(Beginning of DATA SUPPLIED)
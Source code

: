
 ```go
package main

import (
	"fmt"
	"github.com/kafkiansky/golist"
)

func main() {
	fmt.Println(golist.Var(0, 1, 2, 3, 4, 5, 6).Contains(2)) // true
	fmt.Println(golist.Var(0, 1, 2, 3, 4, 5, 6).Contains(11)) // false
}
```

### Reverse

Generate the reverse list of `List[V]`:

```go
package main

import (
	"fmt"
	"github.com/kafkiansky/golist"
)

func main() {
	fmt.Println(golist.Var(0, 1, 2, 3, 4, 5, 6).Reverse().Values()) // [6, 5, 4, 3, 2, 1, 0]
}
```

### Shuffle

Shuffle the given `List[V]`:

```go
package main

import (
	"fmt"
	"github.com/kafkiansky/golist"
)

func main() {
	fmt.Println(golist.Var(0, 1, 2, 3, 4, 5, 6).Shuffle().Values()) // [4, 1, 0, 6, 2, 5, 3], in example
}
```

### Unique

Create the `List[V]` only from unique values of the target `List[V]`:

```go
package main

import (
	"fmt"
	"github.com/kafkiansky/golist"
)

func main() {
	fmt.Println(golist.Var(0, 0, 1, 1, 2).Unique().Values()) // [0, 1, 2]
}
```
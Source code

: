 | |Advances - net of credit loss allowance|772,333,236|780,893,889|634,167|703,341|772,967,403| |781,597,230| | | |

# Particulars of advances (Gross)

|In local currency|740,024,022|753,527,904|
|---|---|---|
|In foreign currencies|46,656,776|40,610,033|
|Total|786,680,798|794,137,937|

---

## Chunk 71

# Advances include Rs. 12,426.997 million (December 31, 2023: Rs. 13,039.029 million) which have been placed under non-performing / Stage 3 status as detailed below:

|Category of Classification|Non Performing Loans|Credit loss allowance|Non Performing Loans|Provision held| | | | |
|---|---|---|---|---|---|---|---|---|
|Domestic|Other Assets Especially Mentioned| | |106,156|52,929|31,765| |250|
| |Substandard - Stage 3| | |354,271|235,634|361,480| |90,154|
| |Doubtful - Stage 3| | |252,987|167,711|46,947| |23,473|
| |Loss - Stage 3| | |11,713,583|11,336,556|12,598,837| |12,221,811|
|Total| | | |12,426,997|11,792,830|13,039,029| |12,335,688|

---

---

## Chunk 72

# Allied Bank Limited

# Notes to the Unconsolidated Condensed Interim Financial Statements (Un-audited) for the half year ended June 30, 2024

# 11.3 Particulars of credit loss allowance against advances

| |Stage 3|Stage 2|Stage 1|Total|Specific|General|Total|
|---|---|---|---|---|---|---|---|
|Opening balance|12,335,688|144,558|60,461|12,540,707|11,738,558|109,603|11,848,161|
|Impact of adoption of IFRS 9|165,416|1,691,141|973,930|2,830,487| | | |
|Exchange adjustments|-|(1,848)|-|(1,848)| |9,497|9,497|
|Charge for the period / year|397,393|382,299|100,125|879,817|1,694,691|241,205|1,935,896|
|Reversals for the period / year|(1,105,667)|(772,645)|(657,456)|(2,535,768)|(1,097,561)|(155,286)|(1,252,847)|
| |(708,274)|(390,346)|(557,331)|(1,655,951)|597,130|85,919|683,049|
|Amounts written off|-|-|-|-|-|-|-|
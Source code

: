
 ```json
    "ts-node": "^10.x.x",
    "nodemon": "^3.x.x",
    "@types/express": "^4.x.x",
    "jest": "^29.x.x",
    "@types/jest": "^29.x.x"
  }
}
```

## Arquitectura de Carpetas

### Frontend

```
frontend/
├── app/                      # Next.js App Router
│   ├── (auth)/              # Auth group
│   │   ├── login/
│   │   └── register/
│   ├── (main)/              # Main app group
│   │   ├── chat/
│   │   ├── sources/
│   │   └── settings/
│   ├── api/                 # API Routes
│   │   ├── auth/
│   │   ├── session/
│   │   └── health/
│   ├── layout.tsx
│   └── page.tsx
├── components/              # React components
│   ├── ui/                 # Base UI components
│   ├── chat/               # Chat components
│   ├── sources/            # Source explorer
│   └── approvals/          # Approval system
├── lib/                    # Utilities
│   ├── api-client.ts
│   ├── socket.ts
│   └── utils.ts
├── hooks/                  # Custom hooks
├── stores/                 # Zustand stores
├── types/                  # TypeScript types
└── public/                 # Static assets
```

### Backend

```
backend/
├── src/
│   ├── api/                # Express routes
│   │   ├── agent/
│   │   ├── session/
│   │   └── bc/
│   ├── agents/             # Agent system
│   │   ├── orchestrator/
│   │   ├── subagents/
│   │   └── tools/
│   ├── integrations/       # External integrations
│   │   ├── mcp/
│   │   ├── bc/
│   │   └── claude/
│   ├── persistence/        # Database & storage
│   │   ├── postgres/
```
(End of DATA SUPPLIED)
All of the data above should be set down again exactly.

— RESULT —
Source code

:
 ```go
package main

import (
	"fmt"
	"github.com/kafkiansky/golist"
)

func main() {
	fmt.Println(golist.Var(0, 1, 2, 3, 4, 5, 6).Contains(2)) // true
	fmt.Println(golist.Var(0, 1, 2, 3, 4, 5, 6).Contains(11)) // false
}
```

### Reverse

Generate the reverse list of `List[V]`:

```go
package main

import (
	"fmt"
	"github.com/kafkiansky/golist"
)

func main() {
	fmt.Println(golist.Var(0, 1, 2, 3, 4, 5, 6).Reverse().Values()) // [6, 5, 4, 3, 2, 1, 0]
}
```

### Shuffle

Shuffle the given `List[V]`:

```go
package main

import (
	"fmt"
	"github.com/kafkiansky/golist"
)

func main() {
	fmt.Println(golist.Var(0, 1, 2, 3, 4, 5, 6).Shuffle().Values()) // [4, 1, 0, 6, 2, 5, 3], in example
}
```

### Unique

Create the `List[V]` only from unique values of the target `List[V]`:

```go
package main

import (
	"fmt"
	"github.com/kafkiansky/golist"
)

func main() {
	fmt.Println(golist.Var(0, 0, 1, 1, 2).Unique().Values()) // [0, 1, 2]
}
```
Source code

: | |Advances - net of credit loss allowance|772,333,236|780,893,889|634,167|703,341|772,967,403| |781,597,230| | | |

# Particulars of advances (Gross)

|In local currency|740,024,022|753,527,904|
|---|---|---|
|In foreign currencies|46,656,776|40,610,033|
|Total|786,680,798|794,137,937|

---

## Chunk 71

# Advances include Rs. 12,426.997 million (December 31, 2023: Rs. 13,039.029 million) which have been placed under non-performing / Stage 3 status as detailed below:

|Category of Classification|Non Performing Loans|Credit loss allowance|Non Performing Loans|Provision held| | | | |
|---|---|---|---|---|---|---|---|---|
|Domestic|Other Assets Especially Mentioned| | |106,156|52,929|31,765| |250|
| |Substandard - Stage 3| | |354,271|235,634|361,480| |90,154|
| |Doubtful - Stage 3| | |252,987|167,711|46,947| |23,473|
| |Loss - Stage 3| | |11,713,583|11,336,556|12,598,837| |12,221,811|
|Total| | | |12,426,997|11,792,830|13,039,029| |12,335,688|

---

---

## Chunk 72

# Allied Bank Limited

# Notes to the Unconsolidated Condensed Interim Financial Statements (Un-audited) for the half year ended June 30, 2024

# 11.3 Particulars of credit loss allowance against advances

| |Stage 3|Stage 2|Stage 1|Total|Specific|General|Total|
|---|---|---|---|---|---|---|---|
|Opening balance|12,335,688|144,558|60,461|12,540,707|11,738,558|109,603|11,848,161|
|Impact of adoption of IFRS 9|165,416|1,691,141|973,930|2,830,487| | | |
|Exchange adjustments|-|(1,848)|-|(1,848)| |9,497|9,497|
|Charge for the period / year|397,393|382,299|100,125|879,817|1,694,691|241,205|1,935,896|
|Reversals for the period / year|(1,105,667)|(772,645)|(657,456)|(2,535,768)|(1,097,561)|(155,286)|(1,252,847)|
| |(708,274)|(390,346)|(557,331)|(1,655,951)|597,130|85,919|683,049|
|Amounts written off|-|-|-|-|-|-|-|
Source code

:
 ```json
    "ts-node": "^10.x.x",
    "nodemon": "^3.x.x",
    "@types/express": "^4.x.x",
    "jest": "^29.x.x",
    "@types/jest": "^29.x.x"
  }
}
```

## Arquitectura de Carpetas

### Frontend

```
frontend/
├── app/                      # Next.js App Router
│   ├── (auth)/              # Auth group
│   │   ├── login/
│   │   └── register/
│   ├── (main)/              # Main app group
│   │   ├── chat/
│   │   ├── sources/
│   │   └── settings/
│   ├── api/                 # API Routes
│   │   ├── auth/
│   │   ├── session/
│   │   └── health/
│   ├── layout.tsx
│   └── page.tsx
├── components/              # React components
│   ├── ui/                 # Base UI components
│   ├── chat/               # Chat components
│   ├── sources/            # Source explorer
│   └── approvals/          # Approval system
├── lib/                    # Utilities
│   ├── api-client.ts
│   ├── socket.ts
│   └── utils.ts
├── hooks/                  # Custom hooks
├── stores/                 # Zustand stores
├── types/                  # TypeScript types
└── public/                 # Static assets
```

### Backend

```
backend/
├── src/
│   ├── api/                # Express routes
│   │   ├── agent/
│   │   ├── session/
│   │   └── bc/
│   ├── agents/             # Agent system
│   │   ├── orchestrator/
│   │   ├── subagents/
│   │   └── tools/
│   ├── integrations/       # External integrations
│   │   ├── mcp/
│   │   ├── bc/
│   │   └── claude/
│   ├── persistence/        # Database & storage
│   │   ├── postgres/
```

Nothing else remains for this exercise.